Eukaryotic gene expression is a fundamental cellular activity that is critical for cellular identity, function, and physiology. During gene expression, a messenger RNA (mRNA) is generated by transcription and undergoes a number of different steps, including splicing and nuclear processing, nucleocytoplasmic export and localization, translation, and decay (Figure 1). These steps result in dynamic changes to the RNA sequence, structure, and the cohort of proteins bound to the mRNA. Furthermore, these changes need to occur with the proper timing and in the correct sequence to avoid aberrant expression. Therefore elaborate regulation of mRNP dynamics is required for proper gene expression.

At virtually every step in gene expression, members of a highly conserved protein family called the DEAD-box proteins are required for facilitating mRNP transitions by acting as RNA helicases and ribonucleoprotein (RNP) remodeling enzymes. Therefore, DEAD-box helicases function as master regulators of RNA and RNA-protein interactions during gene expression (and other RNA-dependent cellular processes), exerting overarching control of RNP dynamics. However, how they control different subsets of mRNAs, particularly in response to different cellular conditions, is still largely unclear.

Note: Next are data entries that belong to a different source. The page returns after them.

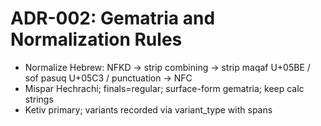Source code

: # ADR-002: Gematria and Normalization Rules

- Normalize Hebrew: NFKD → strip combining → strip maqaf U+05BE / sof pasuq U+05C3 / punctuation → NFC
- Mispar Hechrachi; finals=regular; surface-form gematria; keep calc strings
- Ketiv primary; variants recorded via variant_type with spans
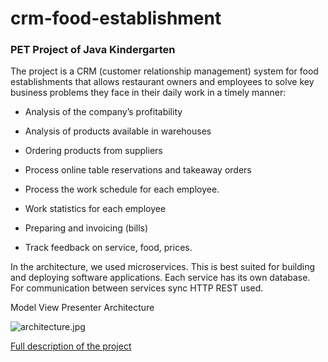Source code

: # crm-food-establishment

### PET Project of Java Kindergarten

The project is a CRM (customer relationship management) system for food establishments that allows restaurant owners and employees to solve key business problems they face in their daily work in a timely manner:
    
* Analysis of the company’s profitability

* Analysis of products available in warehouses

* Ordering products from suppliers

* Process online table reservations and takeaway orders

* Process the work schedule for each employee.

* Work statistics for each employee

* Preparing and invoicing (bills)

* Track feedback on service, food, prices.


In the architecture, we used microservices.
This is best suited for building and deploying software applications. Each service has its own database. For communication between services sync HTTP REST used.

Model View Presenter Architecture


![architecture.jpg](..%2F..%2F..%2FUsers%2Fshysh%2FDesktop%2F2342%2Farchitecture.jpg)

[Full description of the project](https://docs.google.com/document/d/1ukXwbbVWVgMsnx_iHVCGbTTp5z1j9K2WF8orbK0ez7E/edit)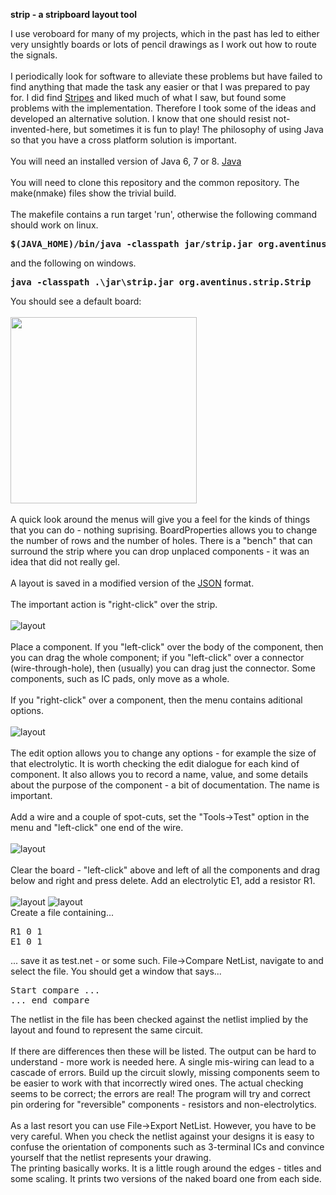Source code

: <b>strip - a stripboard layout tool</b>

I use veroboard for many of my projects, which in the past has led to either very unsightly boards
or lots of pencil drawings as I work out how to route the signals.
<br><br>
I periodically look for software to alleviate these problems but have failed to find anything that made 
the task any easier or that I was prepared to pay for. I did find 
<a href="https://sites.google.com/site/libby8dev/stripes">Stripes</a>
and liked much of what I saw, but found some problems with the implementation.
Therefore I took some of the ideas and developed an alternative solution. I know that one should resist 
not-invented-here, but sometimes it is fun to play!  The philosophy of using Java so 
that you have a cross platform solution is important. 
<br><br>
You will need an installed version of Java 6, 7 or 8. 
<a href="http://www.oracle.com/technetwork/java/javase/downloads/index.html">Java</a>
<br><br>
You will need to clone this repository and the common repository. The make(nmake) files show the trivial build.
<br><br>
The makefile contains a run target 'run', otherwise the following command should work on linux.
<pre><b>$(JAVA_HOME)/bin/java -classpath jar/strip.jar org.aventinus.strip.Strip</b></pre>
and the following on windows.
<pre><b>java -classpath .\jar\strip.jar org.aventinus.strip.Strip</b></pre>
You should see a default board:
<br><br>
<img src=https://raw.github.com/beckg/resources/master/strip/emptyStrip.gif height="298"/>
<br><br>
A quick look around the menus will give you a feel for the kinds of things that you can do - nothing suprising.
BoardProperties allows you to change the number of rows and the number of holes. There is a "bench" that
can surround the strip where you can drop unplaced components - it was an idea that did not really gel.
<br><br>
A layout is saved in a modified version of the 
<a href="https://raw.github.com/beckg/common/master/json.html">JSON</a>
format.
<br><br>
The important action is "right-click" over the strip.
<br><br>
<img src=https://raw.github.com/beckg/resources/master/strip/stripMenu.gif alt="layout"/>
<br><br>
Place a component. If you "left-click" over the body of the component, then you can drag the whole component; if you
"left-click" over a connector (wire-through-hole), then (usually) you can drag just the connector. Some components, 
such as IC pads, only move as a whole.
<br><br>
If you "right-click" over a component, then the menu contains aditional options. 
<br><br>
<img src=https://raw.github.com/beckg/resources/master/strip/stripEdit.gif alt="layout"/>
<br><br>
The edit option allows you to change any options - for example the size of that electrolytic. It is worth checking 
the edit dialogue for each kind of component. It also allows you to record a name, value, and some 
details about the purpose of the component - a bit of documentation. The name is important. 
<br><br>
Add a wire and a couple of spot-cuts, set the "Tools->Test" option in the menu and "left-click" one end of the wire.
<br><br>
<img src=https://raw.github.com/beckg/resources/master/strip/testStrip.gif alt="layout"/>
<br><br>
Clear the board - "left-click" above and left of all the components and drag below and right and press delete.
Add an electrolytic E1, add a resistor R1.
<br><br>
<img src=https://raw.github.com/beckg/resources/master/strip/e1Tooltip.gif alt="layout"/>
<img src=https://raw.github.com/beckg/resources/master/strip/r1Tooltip.gif alt="layout"/>
<br>
Create a file containing...
<pre>R1 0 1
E1 0 1</pre>
... save it as test.net - or some such. File->Compare NetList, navigate to and select the file. You should get a 
window that says...
<pre>Start compare ... 
... end compare</pre>
The netlist in the file has been checked against the netlist implied by the layout and found to represent the 
same circuit.
<br><br>
If there are differences then these will be listed. The output can be hard to understand - more work is needed
here. A single mis-wiring can lead to a cascade of errors. Build up the circuit slowly, missing components 
seem to be easier to work with that incorrectly wired ones. The actual checking seems to be correct; the errors
are real! The program will try and correct pin ordering for "reversible" components - resistors and non-electrolytics.
<br><br>
As a last resort you can use File->Export NetList. However, you have to be very careful. When you check the 
netlist against your designs it is easy to confuse the orientation of components such as 3-terminal ICs and
convince yourself that the netlist represents your drawing.
<br>
The printing basically works. It is a little rough around the edges - titles and some scaling. It prints two versions
of the naked board one from each side.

We and others have described a novel role for Ded1 in regulating translation during cellular stresses such as lack of nutrients, extreme temperatures, or oxidative stress. Interestingly, Ded1 represses translation in stress, unlike its stimulatory role in pro-growth conditions (Figure 3). We have shown that Ded1 causes dissociation of its binding partner eIF4G1 from translation complexes, leading to degradation of both eIF4G1 and Ded1. We are currently examining the effects of Ded1 on other parts of the translation machinery in stress. Furthermore, we have recently begun identifying the translational targets of Ded1 during stress responses and how these may differ between different kinds of stresses.

Many cellular pathways and processes are involved in responding to stress conditions. In order to examine how translation regulation is connected to these other pathways, we performed a genome-wide screen for interactions with DED1 during stress conditions (Figure 4). Among other results,  we identified stress-dependent genetic interactions with genes that regulate the cell cycle, suggesting a functional link between translation and the cell cycle during stress. We are currently working to follow up these results as well as other candidates from the screen in order to better understand the cellular stress response.

Genome sequencing studies have found frequent mutations in DDX3X in medulloblastoma, the most common pediatric brain cancer. Dysregulation of translation has the potential to greatly enhance cancer progression; however, it remains largely unclear how the DDX3X mutations contribute to cancer. We have analyzed the effects of a large set of the mutants, and have found that they cause mRNA-specific changes in translation, upregulating some while downregulating others. We propose that these alterations allow cancer cells to bypass normal stress responses and continue growing in adverse conditions. We are now moving to medulloblastoma cell lines to examine the phenotypes we observed in that system.